Starting now, this year (2018), you have to consider your Section 199A deduction in your year-end tax planning. If you don’t, you could end up with a big fat $0 for your deduction amount.

 

If your taxable income is above $157,500 (or $315,000 on a joint return), then your type of business, wages paid, and property can reduce and/or eliminate your Section 199A tax deduction.

 

Strategy 1: Harvest Capital Losses

 

Capital gains add to your taxable income, and taxable income is the income that

 

  • determines your eligibility for the Section 199A tax deduction,

  • sets the upper limit (ceiling) on the amount of your Section 199A tax deduction, and

  • establishes the thresholds above which you need wages and/or property to obtain your maximum deductions.

If the capital gains are hurting your Section 199A deduction, you have time before the end of the year to harvest capital losses to offset those harmful gains.

Strategy 2: Make Charitable Contributions

Since the Section 199A deduction uses the taxable income for its thresholds, you can use itemized deductions to reduce and/or eliminate threshold problems and increase your Section 199A deduction.

Charitable contribution deductions are the easiest way to increase your itemized deductions before the end of the year.

Consider doing one or both of the following:

  • Donate appreciated stock.

  • Prepay (before December 31) your planned 2019 charitable contributions so you can claim them as deductions this year.

Strategy 3: Make Retirement Contributions

Any retirement contributions you make directly reduce your taxable income—and you still have the money inside the retirement account, growing free of taxes until you take it out of the account.

If you are a sole proprietor, your retirement contributions don’t reduce your qualified business income (QBI). Therefore, as long as your QBI is the basis for your Section 199A deduction, you can put away as much as you want using a traditional IRA, SIMPLE IRA, SEP-IRA, or individual 401(k) without damaging your Section 199A deduction.

If you are an S corporation owner, your retirement strategy can achieve the same result as the proprietors by using an employee salary or wage contribution to the retirement plan and no contribution by the S corporation.

Strategy 4: Buy Business Assets

Thanks to 100 percent bonus depreciation and Section 179 expensing, you can write off the entire cost of most assets you buy and place in service before December 31, 2018.

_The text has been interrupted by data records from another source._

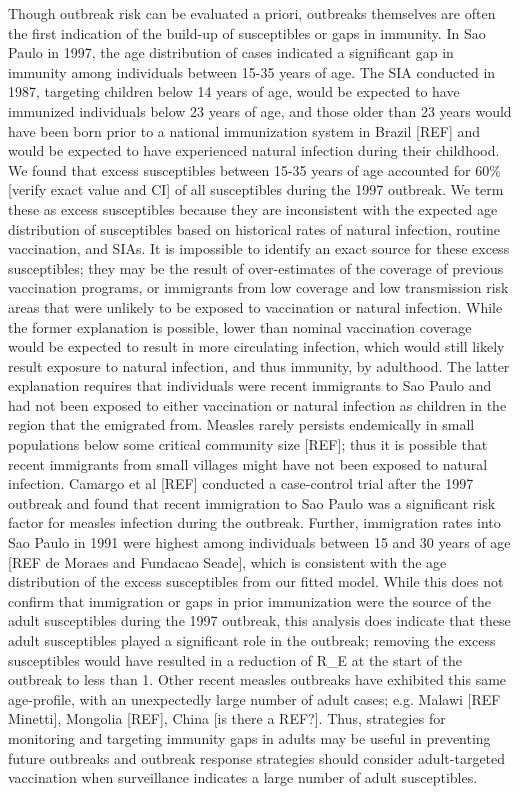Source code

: Though outbreak risk can be evaluated a priori, outbreaks themselves are
often the first indication of the build-up of susceptibles or gaps in
immunity. In Sao Paulo in 1997, the age distribution of cases indicated
a significant gap in immunity among individuals between 15-35 years of
age. The SIA conducted in 1987, targeting children below 14 years of
age, would be expected to have immunized individuals below 23 years of
age, and those older than 23 years would have been born prior to a
national immunization system in Brazil {[}REF{]} and would be expected
to have experienced natural infection during their childhood. We found
that excess susceptibles between 15-35 years of age accounted for 60\%
{[}verify exact value and CI{]} of all susceptibles during the 1997
outbreak. We term these as excess susceptibles because they are
inconsistent with the expected age distribution of susceptibles based on
historical rates of natural infection, routine vaccination, and SIAs. It
is impossible to identify an exact source for these excess susceptibles;
they may be the result of over-estimates of the coverage of previous
vaccination programs, or immigrants from low coverage and low
transmission risk areas that were unlikely to be exposed to vaccination
or natural infection. While the former explanation is possible, lower
than nominal vaccination coverage would be expected to result in more
circulating infection, which would still likely result exposure to
natural infection, and thus immunity, by adulthood. The latter
explanation requires that individuals were recent immigrants to Sao
Paulo and had not been exposed to either vaccination or natural
infection as children in the region that the emigrated from. Measles
rarely persists endemically in small populations below some critical
community size {[}REF{]}; thus it is possible that recent immigrants
from small villages might have not been exposed to natural infection.
Camargo et al {[}REF{]} conducted a case-control trial after the 1997
outbreak and found that recent immigration to Sao Paulo was a
significant risk factor for measles infection during the outbreak.
Further, immigration rates into Sao Paulo in 1991 were highest among
individuals between 15 and 30 years of age {[}REF de Moraes and Fundacao
Seade{]}, which is consistent with the age distribution of the excess
susceptibles from our fitted model. While this does not confirm that
immigration or gaps in prior immunization were the source of the adult
susceptibles during the 1997 outbreak, this analysis does indicate that
these adult susceptibles played a significant role in the outbreak;
removing the excess susceptibles would have resulted in a reduction of
R\_E at the start of the outbreak to less than 1. Other recent measles
outbreaks have exhibited this same age-profile, with an unexpectedly
large number of adult cases; e.g. Malawi {[}REF Minetti{]}, Mongolia
{[}REF{]}, China {[}is there a REF?{]}. Thus, strategies for monitoring
and targeting immunity gaps in adults may be useful in preventing future
outbreaks and outbreak response strategies should consider
adult-targeted vaccination when surveillance indicates a large number of
adult susceptibles.

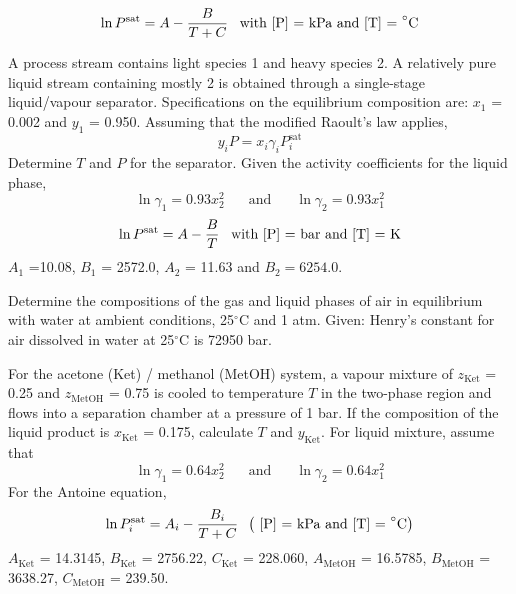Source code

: \begin{MyTutorial}{}
\begin{problem}
       \begin{displaymath}
        \ln P^{\text{sat}} = A - \displaystyle\frac{B}{T + C}\;\;\;\text{with [P] = kPa and [T] = }^{\circ}\text{C}
       \end{displaymath} 
  \end{problem}
%
  \begin{problem}\label{Chapter:VLE:Problem:05} %
     A process stream contains light species 1 and heavy species 2. A relatively pure liquid stream containing mostly 2 is obtained through a single-stage liquid/vapour separator. Specifications on the equilibrium composition are: $x_{1}$ = 0.002 and $y_{1}$ = 0.950. Assuming that the modified Raoult's law applies, 
     \begin{displaymath}
       y_{i} P = x_{i}\gamma_{i}P_{i}^{\text{sat}}
     \end{displaymath} 
     Determine $T$ and $P$ for the separator. Given the activity coefficients for the liquid phase,
     \begin{displaymath}
        \ln\gamma_{1} = 0.93x_{2}^{2} \;\;\;\;\;\text{ and }\;\;\;\;\;\ln\gamma_{2}=0.93x_{1}^{2}
     \end{displaymath}
     \begin{displaymath}
        \ln P^{\text{sat}} = A - \displaystyle\frac{B}{T}\;\;\;\text{with [P] = bar and [T] = K}
     \end{displaymath} 
     $A_{1}$ =10.08, $B_{1}$ = 2572.0, $A_{2}$ = 11.63 and $B_{2}=6254.0$.
  \end{problem}
%
  \begin{problem}\label{Chapter:VLE:Problem:06} %
     Determine the compositions of the gas and liquid phases of air in equilibrium with water at ambient conditions, 25$^{\circ}$C and 1 atm. Given: Henry's constant for air dissolved in water at 25$^{\circ}$C is 72950 bar. 
  \end{problem}
%
  \begin{problem}\label{Chapter:VLE:Problem:07}\citep{SmithVanNess_Book} %
     For the acetone (Ket) / methanol (MetOH) system, a vapour mixture of $z_{\text{Ket}}$ = 0.25 and $z_{\text{MetOH}}$ = 0.75 is cooled to temperature $T$ in the two-phase region and flows into a separation chamber at a pressure of 1 bar. If the composition of the liquid product is $x_{\text{Ket}}$ = 0.175, calculate $T$  and $y_{\text{Ket}}$. For liquid mixture, assume that
     \begin{displaymath}
        \ln\gamma_{1} = 0.64x_{2}^{2} \;\;\;\;\;\text{ and }\;\;\;\;\;\ln\gamma_{2}=0.64x_{1}^{2}
     \end{displaymath}
     For the Antoine equation, 
     \begin{displaymath}
       \ln P_{i}^{\text{sat}} = A_{i} - \displaystyle\frac{B_{i}}{T + C} \;\;\left(\text{ [P] = kPa and [T] = }^{\circ}\text{C}\right)
     \end{displaymath}
     $A_{\text{Ket}}$ = 14.3145, $B_{\text{Ket}}$ = 2756.22, $C_{\text{Ket}}$ = 228.060, $A_{\text{MetOH}}$ = 16.5785, $B_{\text{MetOH}}$ = 3638.27, $C_{\text{MetOH}}$ = 239.50.
  \end{problem}
%
\end{MyTutorial}
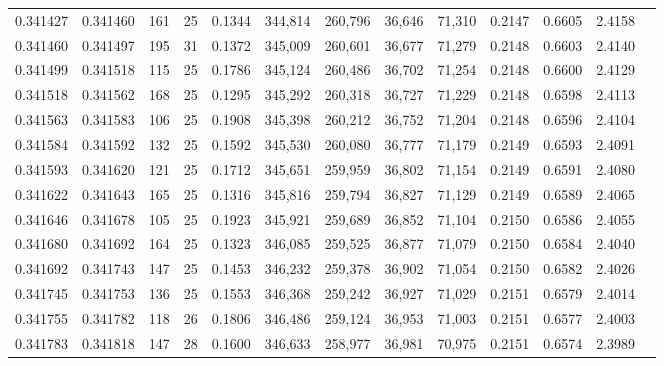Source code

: \begin{tabular}{rrrrrrrrrrrrr}
0.341427 & 0.341460 &   161 &  25 &                                     0.1344 & 344,814 & 260,796 &  36,646 &  71,310 & 0.2147 & 0.6605 & 2.4158 \\
0.341460 & 0.341497 &   195 &  31 &                                     0.1372 & 345,009 & 260,601 &  36,677 &  71,279 & 0.2148 & 0.6603 & 2.4140 \\
0.341499 & 0.341518 &   115 &  25 &                                     0.1786 & 345,124 & 260,486 &  36,702 &  71,254 & 0.2148 & 0.6600 & 2.4129 \\
0.341518 & 0.341562 &   168 &  25 &                                     0.1295 & 345,292 & 260,318 &  36,727 &  71,229 & 0.2148 & 0.6598 & 2.4113 \\
0.341563 & 0.341583 &   106 &  25 &                                     0.1908 & 345,398 & 260,212 &  36,752 &  71,204 & 0.2148 & 0.6596 & 2.4104 \\
0.341584 & 0.341592 &   132 &  25 &                                     0.1592 & 345,530 & 260,080 &  36,777 &  71,179 & 0.2149 & 0.6593 & 2.4091 \\
0.341593 & 0.341620 &   121 &  25 &                                     0.1712 & 345,651 & 259,959 &  36,802 &  71,154 & 0.2149 & 0.6591 & 2.4080 \\
0.341622 & 0.341643 &   165 &  25 &                                     0.1316 & 345,816 & 259,794 &  36,827 &  71,129 & 0.2149 & 0.6589 & 2.4065 \\
0.341646 & 0.341678 &   105 &  25 &                                     0.1923 & 345,921 & 259,689 &  36,852 &  71,104 & 0.2150 & 0.6586 & 2.4055 \\
0.341680 & 0.341692 &   164 &  25 &                                     0.1323 & 346,085 & 259,525 &  36,877 &  71,079 & 0.2150 & 0.6584 & 2.4040 \\
0.341692 & 0.341743 &   147 &  25 &                                     0.1453 & 346,232 & 259,378 &  36,902 &  71,054 & 0.2150 & 0.6582 & 2.4026 \\
0.341745 & 0.341753 &   136 &  25 &                                     0.1553 & 346,368 & 259,242 &  36,927 &  71,029 & 0.2151 & 0.6579 & 2.4014 \\
0.341755 & 0.341782 &   118 &  26 &                                     0.1806 & 346,486 & 259,124 &  36,953 &  71,003 & 0.2151 & 0.6577 & 2.4003 \\
0.341783 & 0.341818 &   147 &  28 &                                     0.1600 & 346,633 & 258,977 &  36,981 &  70,975 & 0.2151 & 0.6574 & 2.3989 \\

\end{tabular}

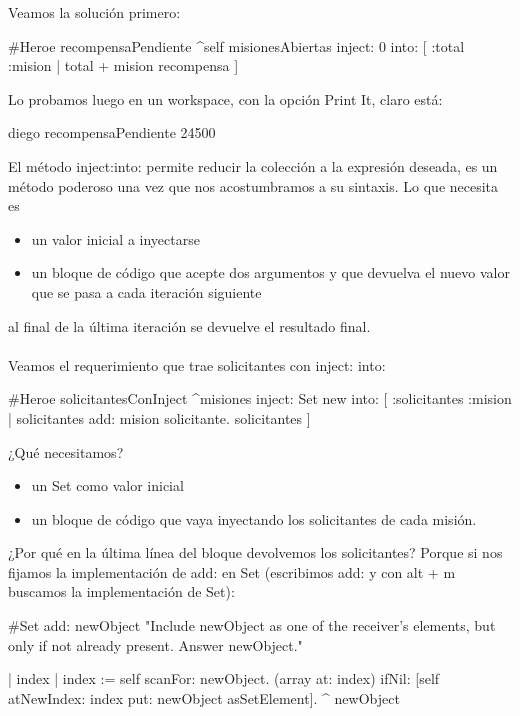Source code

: \documentclass[a4paper,12pt]{book}
\begin{document}
Veamos la solución primero:

\begin{code}
#Heroe
recompensaPendiente
   ^self misionesAbiertas 
         inject: 0 
	 into: [ :total :mision | total + mision recompensa ]
\end{code}

Lo probamos luego en un workspace, con la opción Print It, claro está:

\begin{code}
diego recompensaPendiente
  24500
\end{code}

El método inject:into: permite reducir la colección a la expresión deseada, es un método poderoso una vez que
nos acostumbramos a su sintaxis. Lo que necesita es

\begin{itemize}
 \item un valor inicial a inyectarse 
 \item un bloque de código que acepte dos argumentos y que devuelva el nuevo valor que se pasa a cada iteración siguiente
\end{itemize}

al final de la última iteración se devuelve el resultado final.
\\
\\
Veamos el requerimiento que trae solicitantes con inject: into:

\begin{code}
#Heroe
solicitantesConInject
   ^misiones inject: Set new 
             into: [ :solicitantes :mision | 
	             solicitantes add: mision solicitante. 
	             solicitantes  ] 
\end{code}

¿Qué necesitamos?
\\
\begin{itemize}
 \item un Set como valor inicial
 \item un bloque de código que vaya inyectando los solicitantes de cada misión. 
\end{itemize}

¿Por qué en la última línea del bloque devolvemos los solicitantes? Porque si nos fijamos la implementación de
add: en Set (escribimos add: y con alt + m buscamos la implementación de Set):

\begin{code}
#Set
add: newObject
	"Include newObject as one of the receiver's elements, but only if
	not already present. Answer newObject."

	| index |
	index := self scanFor: newObject.
	(array at: index) ifNil: [self atNewIndex: index put: newObject asSetElement].
	^ newObject
\end{code}
\end{document}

This can help your Section 199A deduction in two ways:

  1. The big asset purchase and write-off can reduce your taxable income and increase your Section 199A deduction when it can get your taxable income under the threshold.

  2. The big asset purchase and write-off can contribute to an increased Section 199A deduction if your Section 199A deduction currently uses the calculation that includes the 2.5 percent of unadjusted basis in your business’s qualified property (UBIA). In this scenario, your asset purchases increase your UBIA, which in turn increases the deduction you already depend on.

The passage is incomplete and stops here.